------ Records for the exercise ------
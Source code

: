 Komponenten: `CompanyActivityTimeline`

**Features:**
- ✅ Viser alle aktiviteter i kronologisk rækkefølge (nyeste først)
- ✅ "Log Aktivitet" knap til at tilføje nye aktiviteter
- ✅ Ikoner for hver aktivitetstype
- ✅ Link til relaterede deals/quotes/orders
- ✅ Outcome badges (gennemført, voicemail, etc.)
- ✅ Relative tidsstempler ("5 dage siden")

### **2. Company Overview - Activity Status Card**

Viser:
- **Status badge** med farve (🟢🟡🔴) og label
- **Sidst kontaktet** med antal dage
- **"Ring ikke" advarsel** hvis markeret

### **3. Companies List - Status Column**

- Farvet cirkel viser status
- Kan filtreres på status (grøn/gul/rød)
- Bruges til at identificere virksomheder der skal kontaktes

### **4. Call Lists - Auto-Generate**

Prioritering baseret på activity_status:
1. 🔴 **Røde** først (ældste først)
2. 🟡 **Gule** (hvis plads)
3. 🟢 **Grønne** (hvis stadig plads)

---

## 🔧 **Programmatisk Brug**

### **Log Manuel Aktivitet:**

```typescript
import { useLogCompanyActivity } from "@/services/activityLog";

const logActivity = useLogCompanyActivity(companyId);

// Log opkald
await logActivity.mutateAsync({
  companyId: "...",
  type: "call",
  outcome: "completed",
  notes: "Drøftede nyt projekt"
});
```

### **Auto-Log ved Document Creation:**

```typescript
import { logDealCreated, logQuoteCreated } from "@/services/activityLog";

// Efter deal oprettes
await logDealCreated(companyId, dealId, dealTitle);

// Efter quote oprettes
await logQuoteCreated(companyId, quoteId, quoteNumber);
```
------
------ Records for the exercise ------
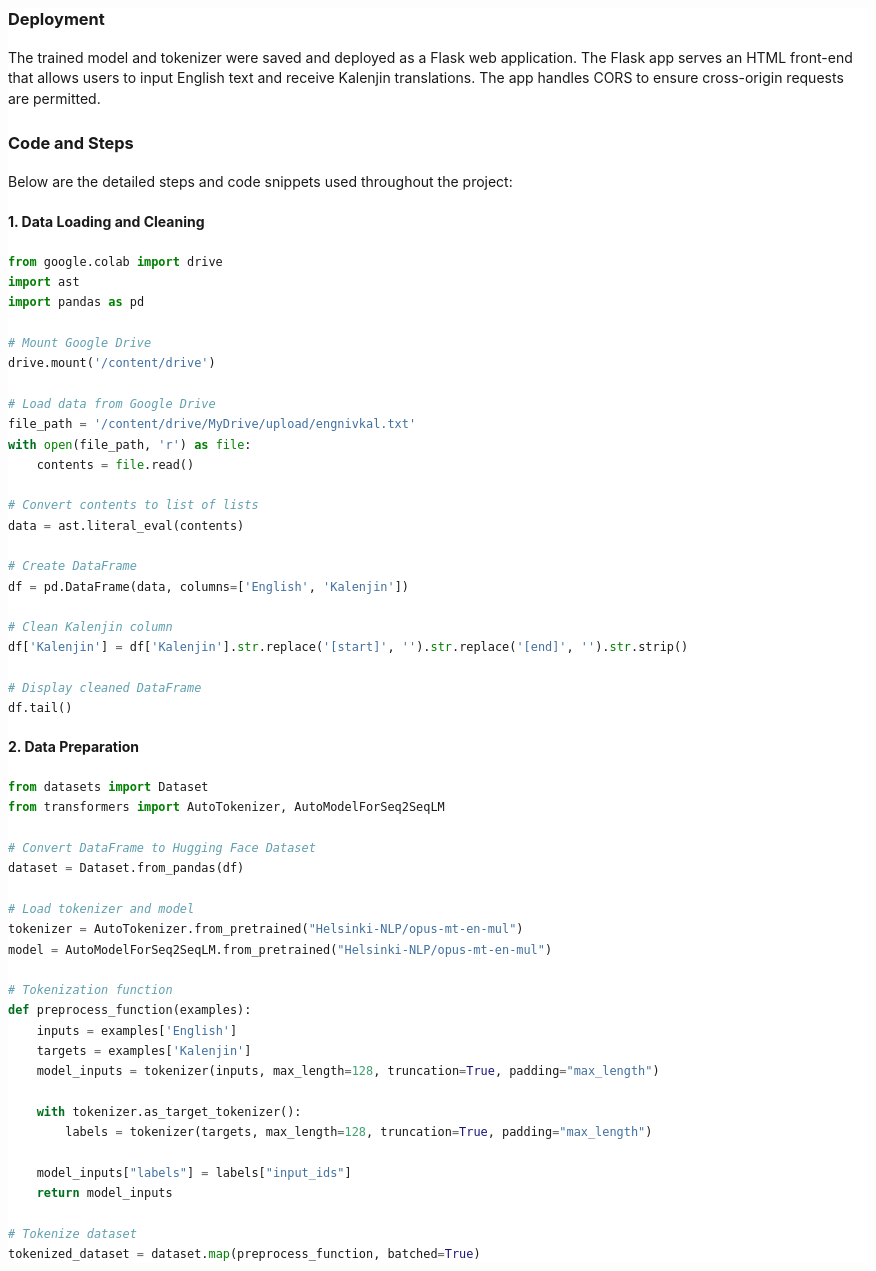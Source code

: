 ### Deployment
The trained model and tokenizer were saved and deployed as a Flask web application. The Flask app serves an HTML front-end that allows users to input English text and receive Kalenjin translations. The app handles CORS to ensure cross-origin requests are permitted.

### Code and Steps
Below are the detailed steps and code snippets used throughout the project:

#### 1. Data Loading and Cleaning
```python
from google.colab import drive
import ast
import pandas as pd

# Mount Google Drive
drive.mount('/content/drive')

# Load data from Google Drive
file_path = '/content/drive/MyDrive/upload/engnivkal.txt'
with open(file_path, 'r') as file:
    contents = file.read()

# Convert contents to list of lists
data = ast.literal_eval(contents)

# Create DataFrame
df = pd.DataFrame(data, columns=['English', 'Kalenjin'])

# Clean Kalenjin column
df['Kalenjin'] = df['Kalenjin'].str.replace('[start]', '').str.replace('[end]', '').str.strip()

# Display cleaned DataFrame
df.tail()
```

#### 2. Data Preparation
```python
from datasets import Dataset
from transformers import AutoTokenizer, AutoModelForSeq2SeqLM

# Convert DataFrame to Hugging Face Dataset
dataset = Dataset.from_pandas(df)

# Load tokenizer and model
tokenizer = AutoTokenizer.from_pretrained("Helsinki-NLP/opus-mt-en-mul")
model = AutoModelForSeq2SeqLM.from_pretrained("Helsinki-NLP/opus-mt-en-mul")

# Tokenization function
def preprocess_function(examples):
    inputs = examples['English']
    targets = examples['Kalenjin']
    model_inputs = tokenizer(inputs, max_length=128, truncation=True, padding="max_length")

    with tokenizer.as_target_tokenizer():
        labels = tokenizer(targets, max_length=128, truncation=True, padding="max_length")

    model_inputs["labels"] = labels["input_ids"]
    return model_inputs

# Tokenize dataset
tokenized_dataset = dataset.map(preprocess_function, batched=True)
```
------
------ Records for the exercise ------
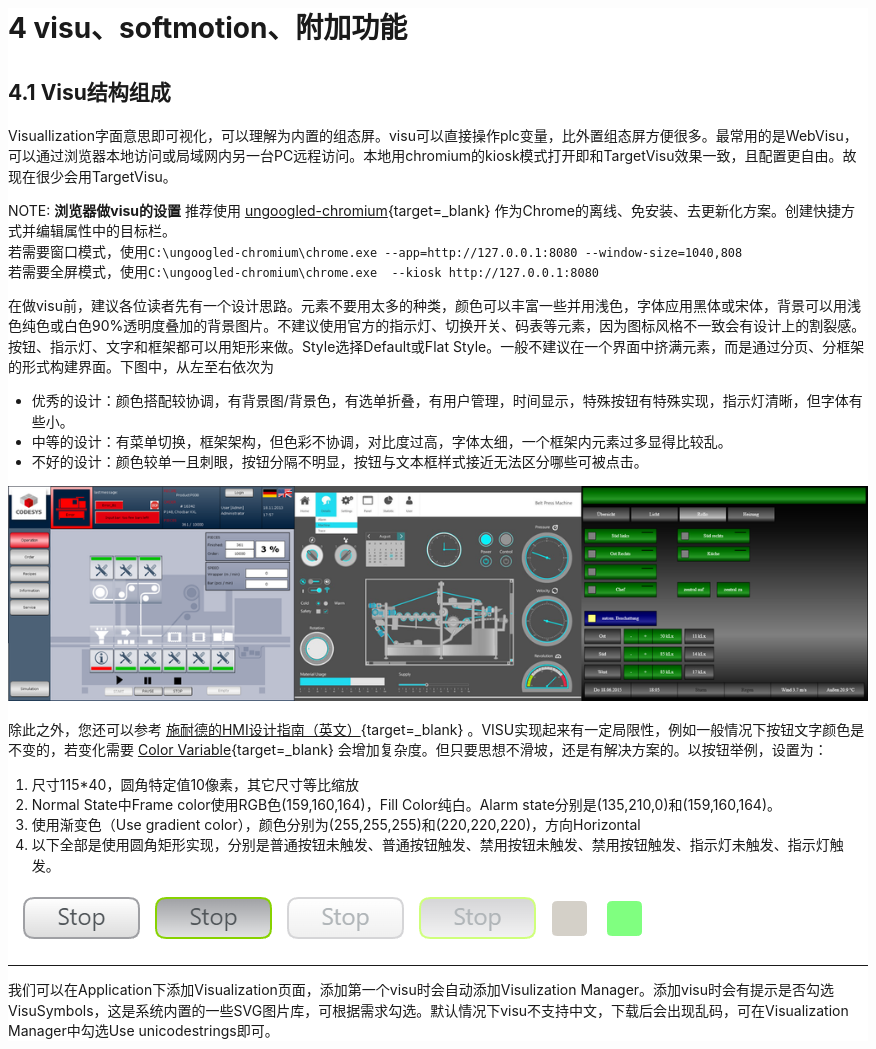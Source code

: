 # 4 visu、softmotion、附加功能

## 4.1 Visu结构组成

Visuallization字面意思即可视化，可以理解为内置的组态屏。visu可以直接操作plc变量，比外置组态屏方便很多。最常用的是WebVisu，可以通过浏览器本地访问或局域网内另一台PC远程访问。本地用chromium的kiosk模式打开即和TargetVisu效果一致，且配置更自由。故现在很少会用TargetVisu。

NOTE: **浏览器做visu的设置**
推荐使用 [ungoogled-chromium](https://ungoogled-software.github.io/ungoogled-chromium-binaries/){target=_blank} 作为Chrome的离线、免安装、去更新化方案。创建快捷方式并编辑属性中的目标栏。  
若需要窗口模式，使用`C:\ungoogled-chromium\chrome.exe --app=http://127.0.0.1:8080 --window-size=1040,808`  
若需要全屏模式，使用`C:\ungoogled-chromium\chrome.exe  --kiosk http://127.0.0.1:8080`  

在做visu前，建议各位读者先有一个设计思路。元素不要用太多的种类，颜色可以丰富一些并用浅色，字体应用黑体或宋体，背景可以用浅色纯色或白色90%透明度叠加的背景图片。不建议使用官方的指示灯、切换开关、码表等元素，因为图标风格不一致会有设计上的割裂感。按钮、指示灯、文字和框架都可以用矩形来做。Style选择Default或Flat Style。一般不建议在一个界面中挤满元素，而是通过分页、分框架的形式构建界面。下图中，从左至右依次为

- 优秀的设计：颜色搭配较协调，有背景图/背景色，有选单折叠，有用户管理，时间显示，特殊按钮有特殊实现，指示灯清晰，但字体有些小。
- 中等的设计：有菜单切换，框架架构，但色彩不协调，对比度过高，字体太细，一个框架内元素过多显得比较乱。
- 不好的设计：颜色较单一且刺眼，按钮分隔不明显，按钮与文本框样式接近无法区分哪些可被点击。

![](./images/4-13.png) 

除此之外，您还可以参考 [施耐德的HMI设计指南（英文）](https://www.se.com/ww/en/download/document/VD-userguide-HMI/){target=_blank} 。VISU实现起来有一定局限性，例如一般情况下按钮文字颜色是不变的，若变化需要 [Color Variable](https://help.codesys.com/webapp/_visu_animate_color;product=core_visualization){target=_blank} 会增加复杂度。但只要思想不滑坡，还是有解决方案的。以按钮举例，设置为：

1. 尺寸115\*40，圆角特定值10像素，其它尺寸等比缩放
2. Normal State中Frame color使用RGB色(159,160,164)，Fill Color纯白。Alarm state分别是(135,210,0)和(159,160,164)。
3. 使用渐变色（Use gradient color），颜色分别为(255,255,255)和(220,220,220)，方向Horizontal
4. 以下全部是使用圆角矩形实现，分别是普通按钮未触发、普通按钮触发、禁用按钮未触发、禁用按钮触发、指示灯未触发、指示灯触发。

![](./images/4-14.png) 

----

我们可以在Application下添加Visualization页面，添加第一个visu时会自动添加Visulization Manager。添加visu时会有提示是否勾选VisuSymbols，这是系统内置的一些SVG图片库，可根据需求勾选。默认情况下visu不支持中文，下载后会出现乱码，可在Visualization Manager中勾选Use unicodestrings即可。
------
### [Task to carry out]
For each line above that carries the word "opus", copy it out.

### [Result for this task]
tokenizer = AutoTokenizer.from_pretrained("Helsinki-NLP/opus-mt-en-mul")
model = AutoModelForSeq2SeqLM.from_pretrained("Helsinki-NLP/opus-mt-en-mul")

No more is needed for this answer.